In the real world you'd have a browser tab open for this. You do not have that tab right now.

The key insight isn't the exact numbers. It's the orders of magnitude. L1 cache is ~200x faster than main memory. Memory is ~1,000x faster than SSD. SSD is ~100x faster than HDD. A cross-continent round trip is ~300x slower than a same-datacenter hop.

OperationLatency
L1 cache reference0.5 ns
L2 cache reference7 ns
Main memory reference100 ns
Send 1 KB across 1 Gbps network10 µs
SSD random read (4 KB)150 µs
Same-datacenter round trip500 µs
Read 1 MB sequentially from SSD1 ms
HDD seek10 ms
Read 1 MB sequentially from HDD20 ms
Cross-continent round trip (CA to EU)150 ms

Design implication: a value cached in Redis (sub-millisecond) replaces a cross-datacenter call (tens of milliseconds). That's a 100x latency win from one architectural decision.

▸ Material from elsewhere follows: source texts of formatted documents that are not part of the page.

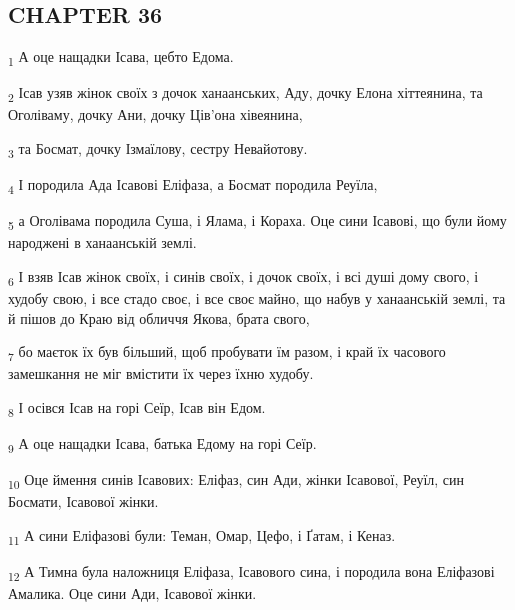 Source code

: \subsection{CHAPTER 36}
\begin{tcolorbox}
\textsubscript{1} А оце нащадки Ісава, цебто Едома.
\end{tcolorbox}
\begin{tcolorbox}
\textsubscript{2} Ісав узяв жінок своїх з дочок ханаанських, Аду, дочку Елона хіттеянина, та Оголіваму, дочку Ани, дочку Ців'она хівеянина,
\end{tcolorbox}
\begin{tcolorbox}
\textsubscript{3} та Босмат, дочку Ізмаїлову, сестру Невайотову.
\end{tcolorbox}
\begin{tcolorbox}
\textsubscript{4} І породила Ада Ісавові Еліфаза, а Босмат породила Реуїла,
\end{tcolorbox}
\begin{tcolorbox}
\textsubscript{5} а Оголівама породила Суша, і Ялама, і Кораха. Оце сини Ісавові, що були йому народжені в ханаанській землі.
\end{tcolorbox}
\begin{tcolorbox}
\textsubscript{6} І взяв Ісав жінок своїх, і синів своїх, і дочок своїх, і всі душі дому свого, і худобу свою, і все стадо своє, і все своє майно, що набув у ханаанській землі, та й пішов до Краю від обличчя Якова, брата свого,
\end{tcolorbox}
\begin{tcolorbox}
\textsubscript{7} бо маєток їх був більший, щоб пробувати їм разом, і край їх часового замешкання не міг вмістити їх через їхню худобу.
\end{tcolorbox}
\begin{tcolorbox}
\textsubscript{8} І осівся Ісав на горі Сеїр, Ісав він Едом.
\end{tcolorbox}
\begin{tcolorbox}
\textsubscript{9} А оце нащадки Ісава, батька Едому на горі Сеїр.
\end{tcolorbox}
\begin{tcolorbox}
\textsubscript{10} Оце ймення синів Ісавових: Еліфаз, син Ади, жінки Ісавової, Реуїл, син Босмати, Ісавової жінки.
\end{tcolorbox}
\begin{tcolorbox}
\textsubscript{11} А сини Еліфазові були: Теман, Омар, Цефо, і Ґатам, і Кеназ.
\end{tcolorbox}
\begin{tcolorbox}
\textsubscript{12} А Тимна була наложниця Еліфаза, Ісавового сина, і породила вона Еліфазові Амалика. Оце сини Ади, Ісавової жінки.
\end{tcolorbox}

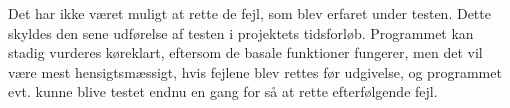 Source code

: Det har ikke været muligt at rette de fejl, som blev erfaret under testen. Dette skyldes den sene udførelse af testen i projektets tidsforløb. Programmet kan stadig vurderes køreklart, eftersom de basale funktioner fungerer, men det vil være mest hensigtsmæssigt, hvis fejlene blev rettes før udgivelse, og programmet evt. kunne blive testet endnu en gang for så at rette efterfølgende fejl. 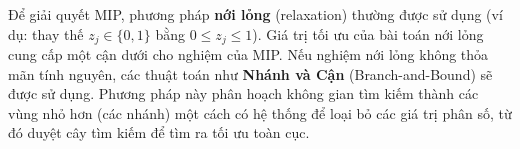 Để giải quyết MIP, phương pháp \textbf{nới lỏng} (relaxation) thường được sử dụng (ví dụ: thay thế $z_j \in \{0,1\}$ bằng $0 \leq z_j \leq 1$). Giá trị tối ưu của bài toán nới lỏng cung cấp một cận dưới cho nghiệm của MIP. Nếu nghiệm nới lỏng không thỏa mãn tính nguyên, các thuật toán như \textbf{Nhánh và Cận} (Branch-and-Bound) sẽ được sử dụng. Phương pháp này phân hoạch không gian tìm kiếm thành các vùng nhỏ hơn (các nhánh) một cách có hệ thống để loại bỏ các giá trị phân số, từ đó duyệt cây tìm kiếm để tìm ra tối ưu toàn cục.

Three Formulas That Do All Your Estimates

Your interviewer says "back of the envelope." What they mean is: do this math out loud while I decide whether your instincts are calibrated. No pressure.

Most capacity estimation problems collapse into three numbers: QPS, storage, and bandwidth. Knowing how to derive each from DAU is the whole skill.

QPS

Average QPS = (DAU × avg requests per user per day) / 86,400
Peak QPS ≈ average QPS × 2 to 5

Example: 50M DAU, 10 requests per user per day.

  • Average QPS = 500M / 86,400 ≈ 5,800
  • Peak QPS ≈ 12,000 to 29,000

Storage per year

Storage/year = QPS × payload size (bytes) × 31,536,000

Example: 5,800 QPS, 500-byte records.

  • 5,800 × 500 × 31,536,000 ≈ 91 TB/year

Bandwidth

Bandwidth (Gbps) = QPS × response size (bytes) × 8 / 1,000,000,000

Example: 5,800 QPS, 100 KB responses.

  • 5,800 × 100,000 × 8 / 1B ≈ 4.6 Gbps

One habit worth building: state your assumptions before calculating. Your interviewer will often adjust DAU or payload size. Show you know which number changes which knob. It also buys you ten seconds of thinking time, which is not a side effect.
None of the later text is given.